The family you were born into says a lot about who you are. You can meet someone, then meet their family and say, “Oh, it all makes sense now.”

Unlike David Copperfield, I’ll spare you the “Chapter 1 – I am born” version. But here are some interesting tidbits that I believe shaped me as a person and as a writer:

My dad is a retired professor of European history, specializing in World War II. Growing up with such a person could make the simplest things complicated. For example, you could never avoid an argument by saying, “I’m Switzerland” because Dad would say, “Now wait. Which PART of Switzerland? Some parts weren’t neutral. . .” So you had to know your stuff before you opened your mouth.

You also couldn’t join in when other kids talked about games they played with their dads—horseshoes, throwing a ball outside. . . At our house, we played Bombs over Schweinfurt. You know, Bombs over Schweinfurt, the family game that’s sweeping the nation! It was basically just Dad dropping pillows on our heads. My sister and I would scream, as if the pillows were made of steel. I think it was the anticipation of getting hit that caused the screams—or we were just wusses. Anyway, I don’t know anyone else who grew up playing Bombs over Schweinfurt.

Sometimes our father would traumatize us without knowing it. My sister, for example, still remembers a school report she had to do in fifth grade about the guy who invented the reaper, Cyrus McCormick. This was back in the days before the Internet, when Dad took her downstairs into his study where he had not one, but two, sets of encyclopedias. It was there where he admonished her never to plagiarize because it was a crime and she’d be sent to prison. She was ten years old. (I don’t know if he really said the “prison” part, but as the story keeps being told, it gets more dramatic.) So my sister dutifully learned about Cyrus McCormick, making sure everything she wrote was in her own words for fear of being sent to prison for plagiarism.

My mom, on the other hand, is an enigma wrapped in a mystery wrapped in a big onion.

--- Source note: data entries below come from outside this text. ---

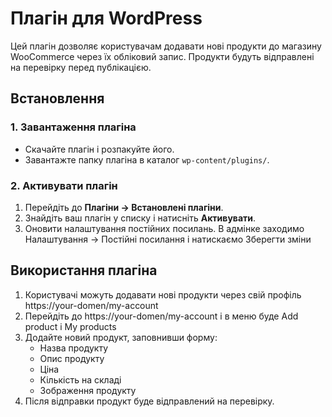 # Плагін для WordPress

Цей плагін дозволяє користувачам додавати нові продукти до магазину WooCommerce через їх обліковий запис. Продукти будуть відправлені на перевірку перед публікацією.

## Встановлення

### 1. Завантаження плагіна

   - Скачайте плагін і розпакуйте його.
   - Завантажте папку плагіна в каталог `wp-content/plugins/`.

### 2. Активувати плагін

1. Перейдіть до **Плагіни → Встановлені плагіни**.
2. Знайдіть ваш плагін у списку і натисніть **Активувати**.
3. Оновити налаштування постійних посилань. В адмінке заходимо Налаштування  → Постійні посилання і натискаємо Зберегти зміни


## Використання плагіна

1. Користувачі можуть додавати нові продукти через свій профіль https://your-domen/my-account
2. Перейдіть до https://your-domen/my-account і в меню буде  Add product і My products
3. Додайте новий продукт, заповнивши форму:
   - Назва продукту
   - Опис продукту
   - Ціна
   - Кількість на складі
   - Зображення продукту 
4. Після відправки продукт буде відправлений на перевірку.
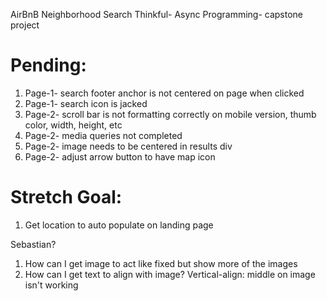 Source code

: AirBnB Neighborhood Search
Thinkful- Async Programming- capstone project

# Pending:
1. Page-1- search footer anchor is not centered on page when clicked
2. Page-1- search icon is jacked
3. Page-2- scroll bar is not formatting correctly on mobile version, thumb color, width, height, etc
4. Page-2- media queries not completed
5. Page-2- image needs to be centered in results div
6. Page-2- adjust arrow button to have map icon



# Stretch Goal:
1. Get location to auto populate on landing page

Sebastian?
1. How can I get image to act like fixed but show more of the images
2. How can I get text to align with image? Vertical-align: middle on image isn't working
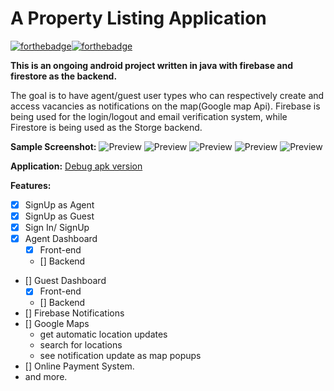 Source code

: # A Property Listing Application 
[![forthebadge](https://forthebadge.com/images/badges/made-with-java.svg)](https://forthebadge.com)[![forthebadge](https://forthebadge.com/images/badges/built-for-android.svg)](https://forthebadge.com)

**This is an ongoing android project written in java with firebase and firestore as the backend.** 

The goal is to have agent/guest user types who can respectively create and access vacancies as notifications on the map(Google map Api). Firebase is being used for the login/logout and email verification system, while Firestore is being used as the Storge backend.

**Sample Screenshot:**
![Preview](lm1.png)
![Preview](lm2.png)
![Preview](lm3.png)
![Preview](lm4.png)
![Preview](lm5.png)

**Application:**
[Debug apk version](app-debug.apk)

**Features:**

*  [x] SignUp as Agent  
*  [x] SignUp as Guest 
*  [x] Sign In/ SignUp  
*  [x] Agent Dashboard
    * [x] Front-end
    * [] Backend
*  [] Guest Dashboard
    * [x] Front-end
    * [] Backend
*  [] Firebase Notifications   
*  [] Google Maps
    * get automatic location updates
    * search for locations
    * see notification update as map popups
* []  Online Payment System.
* and more.
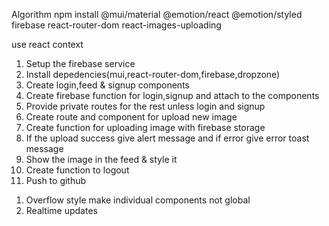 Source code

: Algorithm
npm install @mui/material @emotion/react @emotion/styled firebase react-router-dom react-images-uploading

use react context

1. Setup the firebase service
2. Install depedencies(mui,react-router-dom,firebase,dropzone)
3. Create login,feed & signup components
4. Create firebase function for login,signup and attach to the components
5. Provide private routes for the rest unless login and signup
6. Create route and component for upload new image
7. Create function for uploading image with firebase storage
8. If the upload success give alert message and if error give error toast message
9. Show the image in the feed & style it
10. Create function to logout
11. Push to github

<!-- Things have to fix it -->
1. Overflow style make individual components not global
2. Realtime updates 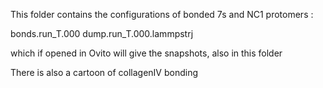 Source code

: This folder contains the configurations of bonded 7s and NC1 protomers :

bonds.run_T.000
dump.run_T.000.lammpstrj

which if opened in Ovito will give the snapshots, also in this folder

There is also a cartoon of collagenIV bonding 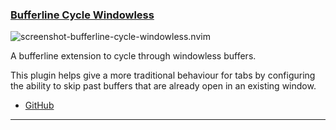 <h3 id="bufferline-cycle-windowless.nvim">
  <a href="#bufferline-cycle-windowless.nvim">
    <span class="icon-text">
      <span class="icon">
        <i class="fa-solid fa-book"></i>
      </span>
    </span>
    <span>Bufferline Cycle Windowless</span>
  </a>
</h3>

![screenshot-bufferline-cycle-windowless.nvim](https://user-images.githubusercontent.com/226654/208528189-10984843-96cc-4e86-bcfe-efa5b4b13707.gif)

A bufferline extension to cycle through windowless buffers.

This plugin helps give a more traditional behaviour for tabs by configuring the ability to skip past buffers that are already open in an existing window.

- [GitHub](https://github.com/roobert/bufferline-cycle-windowless.nvim)

---
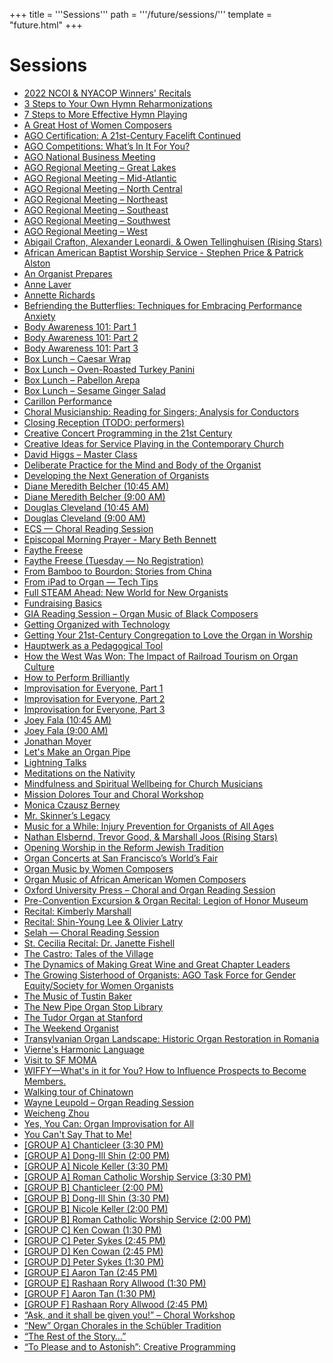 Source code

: +++
title = '''Sessions'''
path = '''/future/sessions/'''
template = "future.html"
+++

<h1>Sessions</h1>

<ul>
<li><a href="/future/sessions/2022-ncoi-nyacop-winners-recitals/">2022 NCOI & NYACOP Winners' Recitals</a></li>
<li><a href="/future/sessions/3-steps-to-your-own-hymn-reharmonizations/">3 Steps to Your Own Hymn Reharmonizations</a></li>
<li><a href="/future/sessions/7-steps-to-more-effective-hymn-playing/">7 Steps to More Effective Hymn Playing</a></li>
<li><a href="/future/sessions/a-great-host-of-women-composers/">A Great Host of Women Composers</a></li>
<li><a href="/future/sessions/ago-certification-a-21st-century-facelift-continued/">AGO Certification: A 21st-Century Facelift Continued</a></li>
<li><a href="/future/sessions/ago-competitions-what-s-in-it-for-you/">AGO Competitions: What’s In It For You?</a></li>
<li><a href="/future/sessions/ago-national-business-meeting/">AGO National Business Meeting</a></li>
<li><a href="/future/sessions/ago-regional-meeting-great-lakes/">AGO Regional Meeting – Great Lakes</a></li>
<li><a href="/future/sessions/ago-regional-meeting-mid-atlantic/">AGO Regional Meeting – Mid-Atlantic</a></li>
<li><a href="/future/sessions/ago-regional-meeting-north-central/">AGO Regional Meeting – North Central</a></li>
<li><a href="/future/sessions/ago-regional-meeting-northeast/">AGO Regional Meeting – Northeast</a></li>
<li><a href="/future/sessions/ago-regional-meeting-southeast/">AGO Regional Meeting – Southeast</a></li>
<li><a href="/future/sessions/ago-regional-meeting-southwest/">AGO Regional Meeting – Southwest</a></li>
<li><a href="/future/sessions/ago-regional-meeting-west/">AGO Regional Meeting – West</a></li>
<li><a href="/future/sessions/abigail-crafton-alexander-leonardi-owen-tellinghuisen-rising-stars/">Abigail Crafton, Alexander Leonardi, & Owen Tellinghuisen (Rising Stars)</a></li>
<li><a href="/future/sessions/african-american-baptist-worship-service-stephen-price-patrick-alston/">African American Baptist Worship Service - Stephen Price & Patrick Alston</a></li>
<li><a href="/future/sessions/an-organist-prepares/">An Organist Prepares</a></li>
<li><a href="/future/sessions/anne-laver/">Anne Laver</a></li>
<li><a href="/future/sessions/annette-richards/">Annette Richards</a></li>
<li><a href="/future/sessions/befriending-the-butterflies-techniques-for-embracing-performance-anxiety/">Befriending the Butterflies: Techniques for Embracing Performance Anxiety</a></li>
<li><a href="/future/sessions/body-awareness-101-part-1/">Body Awareness 101: Part 1</a></li>
<li><a href="/future/sessions/body-awareness-101-part-2/">Body Awareness 101: Part 2</a></li>
<li><a href="/future/sessions/body-awareness-101-part-3/">Body Awareness 101: Part 3</a></li>
<li><a href="/future/sessions/box-lunch-caesar-wrap/">Box Lunch – Caesar Wrap</a></li>
<li><a href="/future/sessions/box-lunch-oven-roasted-turkey-panini/">Box Lunch – Oven-Roasted Turkey Panini</a></li>
<li><a href="/future/sessions/box-lunch-pabellon-arepa/">Box Lunch – Pabellon Arepa</a></li>
<li><a href="/future/sessions/box-lunch-sesame-ginger-salad/">Box Lunch – Sesame Ginger Salad</a></li>
<li><a href="/future/sessions/carillon-performance/">Carillon Performance</a></li>
<li><a href="/future/sessions/choral-musicianship-reading-for-singers-analysis-for-conductors/">Choral Musicianship: Reading for Singers; Analysis for Conductors</a></li>
<li><a href="/future/sessions/closing-reception-todo-performers/">Closing Reception (TODO: performers)</a></li>
<li><a href="/future/sessions/creative-concert-programming-in-the-21st-century/">Creative Concert Programming in the 21st Century</a></li>
<li><a href="/future/sessions/creative-ideas-for-service-playing-in-the-contemporary-church/">Creative Ideas for Service Playing in the Contemporary Church</a></li>
<li><a href="/future/sessions/david-higgs-master-class/">David Higgs – Master Class</a></li>
<li><a href="/future/sessions/deliberate-practice-for-the-mind-and-body-of-the-organist/">Deliberate Practice for the Mind and Body of the Organist</a></li>
<li><a href="/future/sessions/developing-the-next-generation-of-organists/">Developing the Next Generation of Organists</a></li>
<li><a href="/future/sessions/diane-meredith-belcher-10-45-am/">Diane Meredith Belcher (10:45 AM)</a></li>
<li><a href="/future/sessions/diane-meredith-belcher-9-00-am/">Diane Meredith Belcher (9:00 AM)</a></li>
<li><a href="/future/sessions/douglas-cleveland-10-45-am/">Douglas Cleveland (10:45 AM)</a></li>
<li><a href="/future/sessions/douglas-cleveland-9-00-am/">Douglas Cleveland (9:00 AM)</a></li>
<li><a href="/future/sessions/ecs-choral-reading-session/">ECS — Choral Reading Session</a></li>
<li><a href="/future/sessions/episcopal-morning-prayer-mary-beth-bennett/">Episcopal Morning Prayer - Mary Beth Bennett</a></li>
<li><a href="/future/sessions/faythe-freese/">Faythe Freese</a></li>
<li><a href="/future/sessions/faythe-freese-tuesday-no-registration/">Faythe Freese (Tuesday — No Registration)</a></li>
<li><a href="/future/sessions/from-bamboo-to-bourdon-stories-from-china/">From Bamboo to Bourdon: Stories from China</a></li>
<li><a href="/future/sessions/from-ipad-to-organ-tech-tips/">From iPad to Organ — Tech Tips</a></li>
<li><a href="/future/sessions/full-steam-ahead-new-world-for-new-organists/">Full STEAM Ahead: New World for New Organists</a></li>
<li><a href="/future/sessions/fundraising-basics/">Fundraising Basics</a></li>
<li><a href="/future/sessions/gia-reading-session-organ-music-of-black-composers/">GIA Reading Session – Organ Music of Black Composers</a></li>
<li><a href="/future/sessions/getting-organized-with-technology/">Getting Organized with Technology</a></li>
<li><a href="/future/sessions/getting-your-21st-century-congregation-to-love-the-organ-in-worship/">Getting Your 21st-Century Congregation to Love the Organ in Worship</a></li>
<li><a href="/future/sessions/hauptwerk-as-a-pedagogical-tool/">Hauptwerk as a Pedagogical Tool</a></li>
<li><a href="/future/sessions/how-the-west-was-won-the-impact-of-railroad-tourism-on-organ-culture/">How the West Was Won: The Impact of Railroad Tourism on Organ Culture</a></li>
<li><a href="/future/sessions/how-to-perform-brilliantly/">How to Perform Brilliantly</a></li>
<li><a href="/future/sessions/improvisation-for-everyone-part-1/">Improvisation for Everyone, Part 1</a></li>
<li><a href="/future/sessions/improvisation-for-everyone-part-2/">Improvisation for Everyone, Part 2</a></li>
<li><a href="/future/sessions/improvisation-for-everyone-part-3/">Improvisation for Everyone, Part 3</a></li>
<li><a href="/future/sessions/joey-fala-10-45-am/">Joey Fala (10:45 AM)</a></li>
<li><a href="/future/sessions/joey-fala-9-00-am/">Joey Fala (9:00 AM)</a></li>
<li><a href="/future/sessions/jonathan-moyer/">Jonathan Moyer</a></li>
<li><a href="/future/sessions/let-s-make-an-organ-pipe/">Let's Make an Organ Pipe</a></li>
<li><a href="/future/sessions/lightning-talks/">Lightning Talks</a></li>
<li><a href="/future/sessions/meditations-on-the-nativity/">Meditations on the Nativity</a></li>
<li><a href="/future/sessions/mindfulness-and-spiritual-wellbeing-for-church-musicians/">Mindfulness and Spiritual Wellbeing for Church Musicians</a></li>
<li><a href="/future/sessions/mission-dolores-tour-and-choral-workshop/">Mission Dolores Tour and Choral Workshop</a></li>
<li><a href="/future/sessions/monica-czausz-berney/">Monica Czausz Berney</a></li>
<li><a href="/future/sessions/mr-skinner-s-legacy/">Mr. Skinner’s Legacy</a></li>
<li><a href="/future/sessions/music-for-a-while-injury-prevention-for-organists-of-all-ages/">Music for a While: Injury Prevention for Organists of All Ages</a></li>
<li><a href="/future/sessions/nathan-elsbernd-trevor-good-marshall-joos-rising-stars/">Nathan Elsbernd, Trevor Good, & Marshall Joos (Rising Stars)</a></li>
<li><a href="/future/sessions/opening-worship-in-the-reform-jewish-tradition/">Opening Worship in the Reform Jewish Tradition</a></li>
<li><a href="/future/sessions/organ-concerts-at-san-francisco-s-world-s-fair/">Organ Concerts at San Francisco’s World’s Fair</a></li>
<li><a href="/future/sessions/organ-music-by-women-composers/">Organ Music by Women Composers</a></li>
<li><a href="/future/sessions/organ-music-of-african-american-women-composers/">Organ Music of African American Women Composers</a></li>
<li><a href="/future/sessions/oxford-university-press-choral-and-organ-reading-session/">Oxford University Press – Choral and Organ Reading Session</a></li>
<li><a href="/future/sessions/pre-convention-excursion-organ-recital-legion-of-honor-museum/">Pre-Convention Excursion & Organ Recital: Legion of Honor Museum</a></li>
<li><a href="/future/sessions/recital-kimberly-marshall/">Recital: Kimberly Marshall</a></li>
<li><a href="/future/sessions/recital-shin-young-lee-olivier-latry/">Recital: Shin-Young Lee & Olivier Latry</a></li>
<li><a href="/future/sessions/selah-choral-reading-session/">Selah — Choral Reading Session</a></li>
<li><a href="/future/sessions/st-cecilia-recital-dr-janette-fishell/">St. Cecilia Recital: Dr. Janette Fishell</a></li>
<li><a href="/future/sessions/the-castro-tales-of-the-village/">The Castro: Tales of the Village</a></li>
<li><a href="/future/sessions/the-dynamics-of-making-great-wine-and-great-chapter-leaders/">The Dynamics of Making Great Wine and Great Chapter Leaders</a></li>
<li><a href="/future/sessions/the-growing-sisterhood-of-organists-ago-task-force-for-gender-equity-society-for-women-organists/">The Growing Sisterhood of Organists: AGO Task Force for Gender Equity/Society for Women Organists</a></li>
<li><a href="/future/sessions/the-music-of-tustin-baker/">The Music of Tustin Baker</a></li>
<li><a href="/future/sessions/the-new-pipe-organ-stop-library/">The New Pipe Organ Stop Library</a></li>
<li><a href="/future/sessions/the-tudor-organ-at-stanford/">The Tudor Organ at Stanford</a></li>
<li><a href="/future/sessions/the-weekend-organist/">The Weekend Organist</a></li>
<li><a href="/future/sessions/transylvanian-organ-landscape-historic-organ-restoration-in-romania/">Transylvanian Organ Landscape: Historic Organ Restoration in Romania</a></li>
<li><a href="/future/sessions/vierne-s-harmonic-language/">Vierne's Harmonic Language</a></li>
<li><a href="/future/sessions/visit-to-sf-moma/">Visit to SF MOMA</a></li>
<li><a href="/future/sessions/wiffy-what-s-in-it-for-you-how-to-influence-prospects-to-become-members/">WIFFY—What's in it for You? How to Influence Prospects to Become Members.</a></li>
<li><a href="/future/sessions/walking-tour-of-chinatown/">Walking tour of Chinatown</a></li>
<li><a href="/future/sessions/wayne-leupold-organ-reading-session/">Wayne Leupold – Organ Reading Session</a></li>
<li><a href="/future/sessions/weicheng-zhou/">Weicheng Zhou</a></li>
<li><a href="/future/sessions/yes-you-can-organ-improvisation-for-all/">Yes, You Can: Organ Improvisation for All</a></li>
<li><a href="/future/sessions/you-can-t-say-that-to-me/">You Can't Say That to Me!</a></li>
<li><a href="/future/sessions/group-a-chanticleer-3-30-pm/">[GROUP A] Chanticleer (3:30 PM)</a></li>
<li><a href="/future/sessions/group-a-dong-ill-shin-2-00-pm/">[GROUP A] Dong-Ill Shin (2:00 PM)</a></li>
<li><a href="/future/sessions/group-a-nicole-keller-3-30-pm/">[GROUP A] Nicole Keller (3:30 PM)</a></li>
<li><a href="/future/sessions/group-a-roman-catholic-worship-service-3-30-pm/">[GROUP A] Roman Catholic Worship Service (3:30 PM)</a></li>
<li><a href="/future/sessions/group-b-chanticleer-2-00-pm/">[GROUP B] Chanticleer (2:00 PM)</a></li>
<li><a href="/future/sessions/group-b-dong-ill-shin-3-30-pm/">[GROUP B] Dong-Ill Shin (3:30 PM)</a></li>
<li><a href="/future/sessions/group-b-nicole-keller-2-00-pm/">[GROUP B] Nicole Keller (2:00 PM)</a></li>
<li><a href="/future/sessions/group-b-roman-catholic-worship-service-2-00-pm/">[GROUP B] Roman Catholic Worship Service (2:00 PM)</a></li>
<li><a href="/future/sessions/group-c-ken-cowan-1-30-pm/">[GROUP C] Ken Cowan (1:30 PM)</a></li>
<li><a href="/future/sessions/group-c-peter-sykes-2-45-pm/">[GROUP C] Peter Sykes (2:45 PM)</a></li>
<li><a href="/future/sessions/group-d-ken-cowan-2-45-pm/">[GROUP D] Ken Cowan (2:45 PM)</a></li>
<li><a href="/future/sessions/group-d-peter-sykes-1-30-pm/">[GROUP D] Peter Sykes (1:30 PM)</a></li>
<li><a href="/future/sessions/group-e-aaron-tan-2-45-pm/">[GROUP E] Aaron Tan (2:45 PM)</a></li>
<li><a href="/future/sessions/group-e-rashaan-rory-allwood-1-30-pm/">[GROUP E] Rashaan Rory Allwood (1:30 PM)</a></li>
<li><a href="/future/sessions/group-f-aaron-tan-1-30-pm/">[GROUP F] Aaron Tan (1:30 PM)</a></li>
<li><a href="/future/sessions/group-f-rashaan-rory-allwood-2-45-pm/">[GROUP F] Rashaan Rory Allwood (2:45 PM)</a></li>
<li><a href="/future/sessions/ask-and-it-shall-be-given-you-choral-workshop/">“Ask, and it shall be given you!” – Choral Workshop</a></li>
<li><a href="/future/sessions/new-organ-chorales-in-the-schübler-tradition/">“New” Organ Chorales in the Schübler Tradition</a></li>
<li><a href="/future/sessions/the-rest-of-the-story/">“The Rest of the Story…”</a></li>
<li><a href="/future/sessions/to-please-and-to-astonish-creative-programming/">“To Please and to Astonish”: Creative Programming</a></li>
</ul>
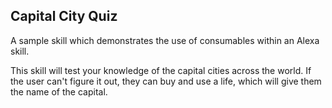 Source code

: ## Capital City Quiz

A sample skill which demonstrates the use of consumables within an Alexa skill.

This skill will test your knowledge of the capital cities across the world. If the user can't figure it out, they can buy and use a life, which will give them the name of the capital.
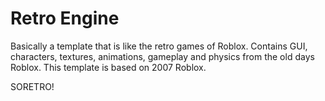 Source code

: # Retro Engine
Basically a template that is like the retro games of Roblox.
Contains GUI, characters, textures, animations, gameplay and physics from the old days Roblox.
This template is based on 2007 Roblox.

SORETRO!
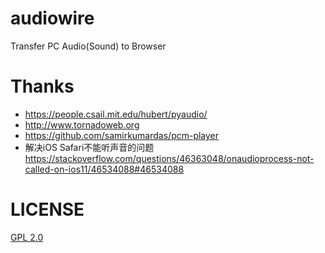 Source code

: # audiowire
Transfer PC Audio(Sound) to Browser

# Thanks
- https://people.csail.mit.edu/hubert/pyaudio/
- http://www.tornadoweb.org
- https://github.com/samirkumardas/pcm-player
- 解决iOS Safari不能听声音的问题 https://stackoverflow.com/questions/46363048/onaudioprocess-not-called-on-ios11/46534088#46534088

# LICENSE
[GPL 2.0](LICENSE)
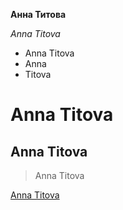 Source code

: **Анна Титова**

*Anna Titova*

* Anna Titova
* Anna
* Titova

# Anna Titova
## Anna Titova

> Anna Titova

[Anna Titova](Titova_Anna/new_Anna_Titova)



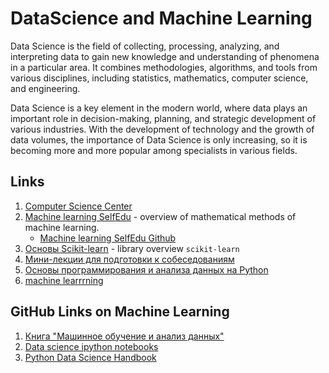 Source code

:# DataScience and Machine Learning

Data Science is the field of collecting, processing, analyzing, and interpreting data to gain new knowledge and understanding of phenomena in a particular area. It combines methodologies, algorithms, and tools from various disciplines, including statistics, mathematics, computer science, and engineering.

Data Science is a key element in the modern world, where data plays an important role in decision-making, planning, and strategic development of various industries. With the development of technology and the growth of data volumes, the importance of Data Science is only increasing, so it is becoming more and more popular among specialists in various fields.

## Links

1. [Computer Science Center](https://compscicenter.ru/teachers/618/)
2. [Machine learning SelfEdu](https://proproprogs.ru/ml) - overview of mathematical methods of machine learning.
   - [Machine learning SelfEdu Github](https://github.com/selfedu-rus/machine_learning)
3. [Основы Scikit-learn](https://youtu.be/sNDW8d8eB1U) - library overview `scikit-learn`
4. [Мини-лекции для подготовки к собеседованиям](https://www.youtube.com/playlist?list=PLOKb3HTyuVMC0-NAlngaHJou7IjECakUI)
5. [Основы программирования и анализа данных на Python](https://www.youtube.com/playlist?list=PL2mBTfXHM2qgCMm8RtXm59w27bPTQx55I)
6. [machine learrrning](https://www.youtube.com/@machine_learrrning/videos)

## GitHub Links on Machine Learning

1. [Книга "Машинное обучение и анализ данных"](https://github.com/Dyakonov/MLDM_BOOK)
2. [Data science ipython notebooks](https://github.com/donnemartin/data-science-ipython-notebooks/tree/master)
3. [Python Data Science Handbook](https://github.com/jakevdp/PythonDataScienceHandbook)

To the outside world, she seems the perfect homemaker, the kind of woman who would offer you pie, the kind of woman who might have starred in a Jimmy Stewart movie. But when we were growing up, Mom would say the most surprising things like, “When I worked at NASA. . .” None of us had any idea. Apparently, she and Dad went to a party where Neil Armstrong was, and Mom was like, “Oh yes, that’s Neil” like it was no big deal. Mom was so full of surprises and able to keep secrets for years—we all decided it was highly likely that she also worked for the CIA. When we told her our theory, she laughed it off but didn’t deny it. It became a running joke. Now after fifty years of marriage, Dad still isn’t sure who she is.

The biggest contradiction about my mother is that on the one hand, she loves baking and kittens. On the other, she loves movies like The Amityville Horror and Rosemary’s Baby. Perhaps Dad should sleep with one eye open. . .

These two wonderful—and wonderfully weird—people raised me. That’s why I’m so inspired to write complex characters. Characters with contradictions. Characters that aren’t as they seem. After all, I’ve never met anyone in real life who checks all the boxes for one personality type. And doesn’t that make the world more interesting?